The population also contains 16 spouses representing 8 couples.
Among the relatives mentioned in the students’ biography, fathers and uncles are the most relevant from the analysis of social-economic backgrounds. In the following steps, therefore, we will focus on fathers and uncles.
We load the pre-formated dataset that incorporates information on both funding and family background:
library(readr)
kin_funding <- read_delim("data/kin_funding.csv",
delim = ";", escape_double = FALSE, trim_ws = TRUE)
kin_funding
The dataset contains the following information:
The dataset includes 118 rows (ties) and 11 variables. One row represents one kinship tie, meaning that the same student may have several rows if several relatives are mentioned in his biography. For example, Li Fengzao 李奉藻 (imh-11-61) mentioned not only his father Li Zanchen (李贊辰) but also his uncle Li Enfu (李恩富). On the opposite, students who did not mention any parents in their biography do not appear in this dataset.
First, it is sound to explore the relatives and their occupation before analyzing the correlation with students source of funding:
# relations
kin_funding %>% distinct(ego, relative, RelationMain) %>%
group_by(RelationMain) %>%
count(sort = TRUE) %>% mutate(percent = n / 113*100)
# occupations
kin_funding %>% distinct(relative, occup_cat) %>%
group_by(occup_cat) %>% count(sort = TRUE) %>% mutate(percent = n / 113*100)
There are 100 father-son and 18 uncle-nephew relationships in
the dataset. Among the 113 unique relatives mentioned, 23% are engaged
in business, over 13% are officials, nearly 8% are involved in
intellectual activities (such as scholars or teachers), and 5.3% in
other professions (such as physicians, religious figures, or rentiers).
The occupation is unknown in 50% of cases.
To examine the correlation between family background and source of funding, this study employs correspondence analysis (CA). Correspondence Analysis (CA) is statistical method that examines the relationships between categories within two variables, in this specific case, the source of funding and parents’ occupations. By analyzing the data presented in a contingency table, CA generates insights into the associations between these variables.
# select the two variables
occup_fund <- kin_funding %>% select(occup_cat, FundingMain)
# create contingency table
occup_fund$Funding <- occup_fund$FundingMain %>% replace_na('Unknown')
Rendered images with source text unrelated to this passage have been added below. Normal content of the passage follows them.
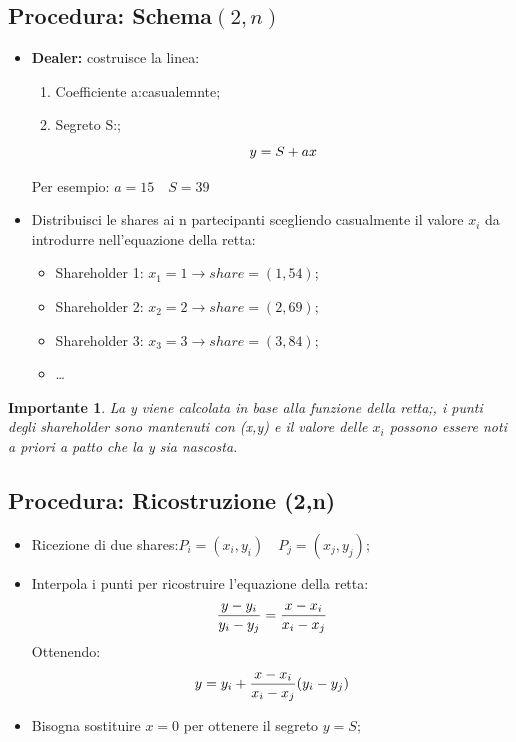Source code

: \documentclass{book}
\newtheorem*{Importante}{\textbf{Importante}}
\begin{document}
\subsection{Procedura: Schema\((2,n)\)}
\begin{itemize}
    \item \textbf{Dealer:} costruisce la linea:
          \begin{enumerate}
              \item Coefficiente a:\@scelto casualemnte;
              \item Segreto S:\@noto;
                    \begin{equation*}
                        \centering
                        y=S+ax
                    \end{equation*}
          \end{enumerate}
          Per esempio: \(a=15\quad S=39\)
    \item Distribuisci le shares ai n partecipanti scegliendo casualmente il valore \(x_{i}\) da introdurre nell'equazione della retta:
          \begin{itemize}
              \item Shareholder 1: \(x_{1}=1\rightarrow share=(1,54)\);
              \item Shareholder 2: \(x_{2}=2\rightarrow share=(2,69)\);
              \item Shareholder 3: \(x_{3}=3\rightarrow share=(3,84)\);
              \item \dots
          \end{itemize}
\end{itemize}
\begin{Importante}
    La y viene calcolata in base alla funzione della retta;\@tuttavia, i punti degli shareholder sono mantenuti con (x,y) e il valore delle \(x_{i}\) possono essere noti a priori a patto che la y sia nascosta\@.
\end{Importante}
\subsection{Procedura: Ricostruzione (2,n)}
\begin{itemize}
    \item Ricezione di due shares:\(P_{i}=(x_{i},y_{i})\quad P_{j}=(x_{j},y_{j})\);
    \item Interpola i punti per ricostruire l'equazione della retta:
          \begin{equation*}
              \centering
              \frac{y-y_{i}}{y_{i}-y_{j}}=\frac{x-x_{i}}{x_{i}-x_{j}}
          \end{equation*}
          Ottenendo:
          \begin{equation*}
              \centering
              y=y_{i}+\frac{x-x_{i}}{x_{i}-x_{j}}(y_{i}-y_{j})
          \end{equation*}
    \item Bisogna sostituire \(x=0\) per ottenere il segreto \(y=S\);
\end{itemize}
\end{document}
occup_fund$occupation_cat <- occup_fund$occup_cat %>% replace_na('Unknown')
occup_fund_table <-
occup_fund %>%
group_by(occup_cat, FundingMain) %>%
tally() %>%
spread(key = occup_cat, value = n)
# replace NA with 0
occup_fund_table <- mutate_all(occup_fund_table, ~replace(., is.na(.), 0))
# read first column as row names
occup_fund_table <- column_to_rownames(occup_fund_table, var = "FundingMain")
occup_fund_table
The findings are typically visualized in a two-dimensional graphical form known as a biplot, as depicted in the figure below, called biplot. A biplot from correspondence analysis displays both rows (e.g., students’ sources of funding) and columns (e.g., parents’ occupations) as points in a two-dimensional space, where the proximity of points indicates the strength and nature of their relationship. Since correspondence analysis deals with frequency data, there are no negative values, and points close to each other suggest a strong association, while the axes represent the dimensions of variation, helping to interpret the main sources of variation in the data. For this study, we rely on FactoMineR and related packages:
# Correspondance analysis
library(FactoMineR)
library(Factoshiny)
library(factoextra)
res.ca1<-CA(occup_fund_table,graph=FALSE)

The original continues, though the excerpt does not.